--- Work to complete ---
The answer should be each line of the records that contains the word "unknown"; please copy them all.

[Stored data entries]

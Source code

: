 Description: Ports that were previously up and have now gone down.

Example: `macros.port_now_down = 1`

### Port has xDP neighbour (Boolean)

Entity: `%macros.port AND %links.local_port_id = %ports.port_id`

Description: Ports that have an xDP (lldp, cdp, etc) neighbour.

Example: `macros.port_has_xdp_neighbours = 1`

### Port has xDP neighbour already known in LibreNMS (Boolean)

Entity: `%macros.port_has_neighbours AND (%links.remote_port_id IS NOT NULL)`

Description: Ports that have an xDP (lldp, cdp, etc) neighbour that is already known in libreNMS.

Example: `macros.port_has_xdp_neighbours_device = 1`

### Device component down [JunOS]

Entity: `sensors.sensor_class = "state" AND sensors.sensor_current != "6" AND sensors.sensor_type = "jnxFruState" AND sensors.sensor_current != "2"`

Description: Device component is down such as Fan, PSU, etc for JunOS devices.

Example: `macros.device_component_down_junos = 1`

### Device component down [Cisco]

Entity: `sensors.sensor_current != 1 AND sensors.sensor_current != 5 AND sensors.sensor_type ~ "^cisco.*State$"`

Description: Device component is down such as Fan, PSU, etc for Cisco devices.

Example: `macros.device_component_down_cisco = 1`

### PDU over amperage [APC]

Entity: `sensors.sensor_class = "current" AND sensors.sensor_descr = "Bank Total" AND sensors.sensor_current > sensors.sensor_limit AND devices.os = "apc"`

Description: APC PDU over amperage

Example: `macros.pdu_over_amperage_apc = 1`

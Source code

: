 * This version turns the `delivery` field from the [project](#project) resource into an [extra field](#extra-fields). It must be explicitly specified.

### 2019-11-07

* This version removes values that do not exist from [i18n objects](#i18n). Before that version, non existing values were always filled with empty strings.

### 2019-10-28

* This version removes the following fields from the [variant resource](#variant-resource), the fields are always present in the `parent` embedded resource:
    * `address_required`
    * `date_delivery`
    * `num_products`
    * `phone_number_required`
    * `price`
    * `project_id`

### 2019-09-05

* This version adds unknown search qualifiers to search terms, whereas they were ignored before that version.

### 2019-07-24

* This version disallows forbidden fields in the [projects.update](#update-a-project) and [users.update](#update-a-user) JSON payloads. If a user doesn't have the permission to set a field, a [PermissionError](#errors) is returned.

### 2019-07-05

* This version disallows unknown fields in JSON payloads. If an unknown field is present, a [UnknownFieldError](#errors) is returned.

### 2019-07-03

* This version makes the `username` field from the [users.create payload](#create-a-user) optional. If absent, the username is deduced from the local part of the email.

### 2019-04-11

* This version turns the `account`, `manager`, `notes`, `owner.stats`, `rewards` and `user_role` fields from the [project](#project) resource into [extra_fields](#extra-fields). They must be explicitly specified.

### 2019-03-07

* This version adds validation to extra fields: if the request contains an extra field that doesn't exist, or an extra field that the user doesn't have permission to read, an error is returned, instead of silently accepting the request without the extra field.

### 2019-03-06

--- Finished task ---
* This version adds unknown search qualifiers to search terms, whereas they were ignored before that version.
* This version disallows unknown fields in JSON payloads. If an unknown field is present, a [UnknownFieldError](#errors) is returned.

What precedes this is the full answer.